Friday, February 29, 2008

News of the Day -- Friday, Feb. 29

+ Yahoo is reporting that a sea turtle will be getting an all-new artificial flipper. He'll also be getting a GPS system, a voice-activated MP3 player, an all-new leather interior and a chance to serve as the pace car in a future NASCAR race.

+ This nifty time-waster allows you to set 10 musical notes (or use a pre-set scale) and then using those notes as integers from 1 to 10, generate a melody based on Pi -- out to 10,000 places. If I wrote a song based on Pi, you know what I would call it?

"Pie."

You know what it would be about?

Cake.

+ Everyone get ready and start practicing your sentence diagramming. National Grammar Day is coming up this Tuesday, March 4. So if anyone in the office gives you a hard time for correcting their grammar, just say, "Piss off, grammar illiterate. This is my day to shine." And then maybe shove them and dangle a participle as you walk by just to show 'em who's boss.

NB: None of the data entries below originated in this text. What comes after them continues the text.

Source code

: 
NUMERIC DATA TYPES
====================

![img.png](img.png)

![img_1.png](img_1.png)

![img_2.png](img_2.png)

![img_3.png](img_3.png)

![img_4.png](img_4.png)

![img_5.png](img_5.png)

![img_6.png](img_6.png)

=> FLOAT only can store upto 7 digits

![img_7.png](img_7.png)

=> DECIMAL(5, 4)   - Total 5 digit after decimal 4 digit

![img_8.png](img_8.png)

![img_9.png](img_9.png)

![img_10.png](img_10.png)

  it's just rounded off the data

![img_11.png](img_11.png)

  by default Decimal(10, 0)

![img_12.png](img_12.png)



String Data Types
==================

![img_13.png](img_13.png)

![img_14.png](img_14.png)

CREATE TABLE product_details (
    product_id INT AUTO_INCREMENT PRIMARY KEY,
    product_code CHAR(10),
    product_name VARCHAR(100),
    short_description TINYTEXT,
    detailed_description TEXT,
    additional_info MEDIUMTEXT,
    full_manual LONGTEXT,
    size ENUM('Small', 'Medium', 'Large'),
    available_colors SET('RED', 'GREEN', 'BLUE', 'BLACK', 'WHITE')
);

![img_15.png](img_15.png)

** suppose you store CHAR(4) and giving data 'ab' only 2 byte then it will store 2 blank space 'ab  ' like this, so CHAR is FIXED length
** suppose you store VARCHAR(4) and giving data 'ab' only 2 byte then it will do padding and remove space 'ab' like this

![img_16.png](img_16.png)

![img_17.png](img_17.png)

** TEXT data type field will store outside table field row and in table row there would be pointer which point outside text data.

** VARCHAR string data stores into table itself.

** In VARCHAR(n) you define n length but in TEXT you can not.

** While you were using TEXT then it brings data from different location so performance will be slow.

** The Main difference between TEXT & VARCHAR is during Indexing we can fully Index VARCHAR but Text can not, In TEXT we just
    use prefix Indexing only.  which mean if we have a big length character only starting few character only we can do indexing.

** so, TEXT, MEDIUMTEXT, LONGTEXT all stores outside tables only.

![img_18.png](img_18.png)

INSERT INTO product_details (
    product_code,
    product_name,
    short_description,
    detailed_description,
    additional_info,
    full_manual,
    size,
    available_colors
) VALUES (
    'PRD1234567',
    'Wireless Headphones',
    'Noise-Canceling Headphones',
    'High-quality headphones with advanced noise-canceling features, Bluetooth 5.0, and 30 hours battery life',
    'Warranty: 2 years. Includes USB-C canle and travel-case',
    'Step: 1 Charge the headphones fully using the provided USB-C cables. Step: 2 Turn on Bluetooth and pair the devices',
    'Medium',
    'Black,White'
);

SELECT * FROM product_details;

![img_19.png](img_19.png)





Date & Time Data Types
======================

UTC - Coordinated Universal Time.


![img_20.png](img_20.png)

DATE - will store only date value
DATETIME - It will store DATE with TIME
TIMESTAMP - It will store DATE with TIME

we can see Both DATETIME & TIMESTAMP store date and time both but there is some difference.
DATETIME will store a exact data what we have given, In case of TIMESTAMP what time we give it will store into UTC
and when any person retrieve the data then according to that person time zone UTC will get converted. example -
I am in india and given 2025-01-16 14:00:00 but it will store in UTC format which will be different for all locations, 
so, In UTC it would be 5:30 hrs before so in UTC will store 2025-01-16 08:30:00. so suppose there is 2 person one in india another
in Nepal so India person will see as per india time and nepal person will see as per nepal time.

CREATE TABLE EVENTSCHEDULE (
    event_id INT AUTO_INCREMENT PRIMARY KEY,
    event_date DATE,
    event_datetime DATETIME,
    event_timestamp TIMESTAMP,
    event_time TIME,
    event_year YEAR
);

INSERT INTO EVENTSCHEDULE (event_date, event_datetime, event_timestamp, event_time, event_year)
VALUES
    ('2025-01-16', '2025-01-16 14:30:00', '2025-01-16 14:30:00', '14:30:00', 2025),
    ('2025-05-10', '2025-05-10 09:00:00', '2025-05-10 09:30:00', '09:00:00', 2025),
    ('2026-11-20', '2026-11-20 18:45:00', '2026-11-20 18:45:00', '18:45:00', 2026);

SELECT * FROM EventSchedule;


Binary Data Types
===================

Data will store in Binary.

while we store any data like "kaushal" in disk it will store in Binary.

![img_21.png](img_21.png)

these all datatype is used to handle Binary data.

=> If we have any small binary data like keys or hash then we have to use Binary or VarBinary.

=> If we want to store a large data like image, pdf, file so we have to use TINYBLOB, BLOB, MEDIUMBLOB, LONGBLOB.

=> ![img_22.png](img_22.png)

Thank you to Park Bench reader Scrap Irony for sending in that item.

3 comments:

Chewbob said...

Oh, man, I so thought up the idea for Pi music by basing notes on digits about three years ago! But I was too lazy to do it, so I'm pretty pumped about that website.

Also, am I the only freak who actually likes diagramming sentences? I used to ask the teacher to give me extra ones for fun. I was the only kid in my class who aced the diagramming test. Which is sad because I did pretty poorly in every other aspect of English class. (Diagramming is the mathiest part! I'm a math nerd.)

Liz said...

Oh I loved diagramming sentences. I used to have so much fun with that. I didn't like having to go up in front of the class to do it, but as homework, it was great.

Kirstin said...

It's not fair! I never got a chance to diagram a sentence until college. I took an entire class on grammar and it was probably my favorite class. I think I was the only one who enjoyed it though.

There's a great book all about the history of sentence diagramming called Sister Bernadette's Barking Dog. I highly recommend it. It even talks about the newer method of sentence diagramming called sentence treeing which I also dig.